The frequent association of gout and diabetes has long been observed, and in "gouty glycosuria" (Brunton) comparison is made between the chronic hyperemia of the diabetic liver and the acute hyperemia of the gouty joints.
Occasionally persons past fifty years of age who are gouty may present the symptom of glycosuria without other accompanying manifestations of diabetes, such as emaciation and debility. This symptom may persist for a number of years and end in recovery, or the patient may die of some intercurrent disease in no way connected with diabetes.
In a long series of cases of diabetes reported by Ord, gout occurred in over one third, and in some there was arthritis deformans. In these cases not only does the urine contain sugar in excess, but the urea and uric acid are largely increased. It is interesting to remark in this connection that similar dietetic treatment benefits gouty, obese, and diabetic patients, for they live best upon a nitrogenous diet with alkalies. The occurrence of an excess of uric acid in the urine (uricaemia) is often a forerunner of diabetes (Coignard, Comillon). Diabetes is also often associated with neuralgia, phthisis, hepatic engorgement, and congestion. There is no one form of disease of the liver in which diabetes is uniformly or frequently associated. In about one third of the cases a history is obtainable of mental strain or overwork, and in about one third there is a history of alcoholism.
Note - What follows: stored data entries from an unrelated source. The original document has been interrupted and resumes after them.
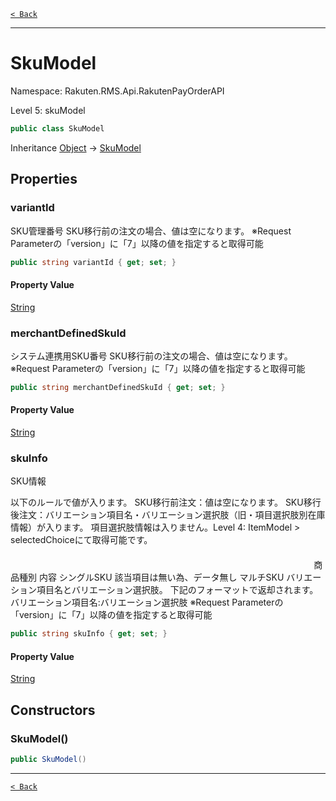 [`< Back`](./)

---

# SkuModel

Namespace: Rakuten.RMS.Api.RakutenPayOrderAPI

Level 5: skuModel

```csharp
public class SkuModel
```

Inheritance [Object](https://docs.microsoft.com/en-us/dotnet/api/system.object) → [SkuModel](./rakuten.rms.api.rakutenpayorderapi.skumodel)

## Properties

### **variantId**

SKU管理番号
 SKU移行前の注文の場合、値は空になります。
 ※Request Parameterの「version」に「7」以降の値を指定すると取得可能

```csharp
public string variantId { get; set; }
```

#### Property Value

[String](https://docs.microsoft.com/en-us/dotnet/api/system.string)<br>

### **merchantDefinedSkuId**

システム連携用SKU番号
 SKU移行前の注文の場合、値は空になります。
 ※Request Parameterの「version」に「7」以降の値を指定すると取得可能

```csharp
public string merchantDefinedSkuId { get; set; }
```

#### Property Value

[String](https://docs.microsoft.com/en-us/dotnet/api/system.string)<br>

### **skuInfo**

SKU情報
 
 以下のルールで値が入ります。
 SKU移行前注文：値は空になります。
 SKU移行後注文：バリエーション項目名・バリエーション選択肢（旧・項目選択肢別在庫情報）が入ります。
 項目選択肢情報は入りません。Level 4: ItemModel &gt; selectedChoiceにて取得可能です。 　 　　 　　　 　　　 　　 　　 　　　 　　　 　　 　　 　　　 　　　 　　 　
 商品種別 内容
 シングルSKU 該当項目は無い為、データ無し
 マルチSKU バリエーション項目名とバリエーション選択肢。
 下記のフォーマットで返却されます。
 バリエーション項目名:バリエーション選択肢
 ※Request Parameterの「version」に「7」以降の値を指定すると取得可能

```csharp
public string skuInfo { get; set; }
```

#### Property Value

[String](https://docs.microsoft.com/en-us/dotnet/api/system.string)<br>

## Constructors

### **SkuModel()**

```csharp
public SkuModel()
```

---

[`< Back`](./)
In order to understand fully the dietetic treatment of diabetes, it will be necessary to discuss somewhat at length certain physiological experiments and theoretical causes in relation to aetiology. These topics will be found to throw some light upon the relations of diet to the symptoms. The experiments of Claude Bernard above alluded to were made to determine where the sugar which has been ingested by an animal is destroyed. He was the first to accurately determine the amount of sugar normally present in the blood. According to his estimate, when this quantity does not exceed three parts in one thousand, the limits of health are not surpassed, and sugar does not appear in the urine, as it promptly does when the proportion is increased.
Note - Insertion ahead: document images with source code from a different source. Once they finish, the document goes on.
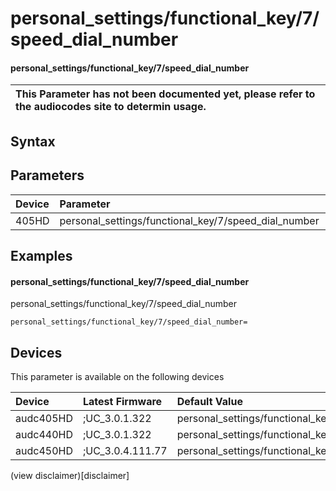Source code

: ﻿---
description: personal_settings/functional_key/7/speed_dial_number
search: false
---

# personal_settings/functional_key/7/speed_dial_number

#### personal_settings/functional_key/7/speed_dial_number


| This Parameter has not been documented yet, please refer to the audiocodes site to determin usage.  | 
| :--- |

## Syntax

## Parameters
|Device|Parameter|value|Description|
|:---|:---|:---|:---|
| 405HD | personal_settings/functional_key/7/speed_dial_number |  |  |

## Examples
#### personal_settings/functional_key/7/speed_dial_number

personal_settings/functional_key/7/speed_dial_number

```
personal_settings/functional_key/7/speed_dial_number=
```

## Devices
This parameter is available on the following devices

| Device | Latest Firmware | Default Value |
|:---|:---|:---|
| audc405HD | ;UC_3.0.1.322 | personal_settings/functional_key/7/speed_dial_number= 
| audc440HD | ;UC_3.0.1.322 | personal_settings/functional_key/7/speed_dial_number= 
| audc450HD | ;UC_3.0.4.111.77 | personal_settings/functional_key/7/speed_dial_number= 

(view disclaimer)[disclaimer]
He fed animals heavily upon sugar, killed them, and examined the blood from various blood vessels. In this manner he ascertained that a good deal of sugar is destroyed by the passage of the blood through the lungs, but he also found it to be carried by the hepatic vein, while the portal vein contained a trace only. He demonstrated that the liver, excised from the body and washed free of all blood by a stream of water injected through the portal vein, would, after standing for a few minutes, still yield sugar. He thus proved that the liver is capable of forming sugar by some process which is continued independently of its blood supply. He next searched for the source of the sugar formed by the liver, and discovered the substance, to which he gave the name of "glycogen." Glycogen, or animal starch, is a normal ingredient of the liver cells, in which it is stored in the form of amorphous granules around their nuclei. When treated by diastatic ferments or boiled with dilute mineral acids, it is converted into a grape sugar or glucose. Hensen, of Kiel, discovered glycogen independently of Bernard and at nearly the same time.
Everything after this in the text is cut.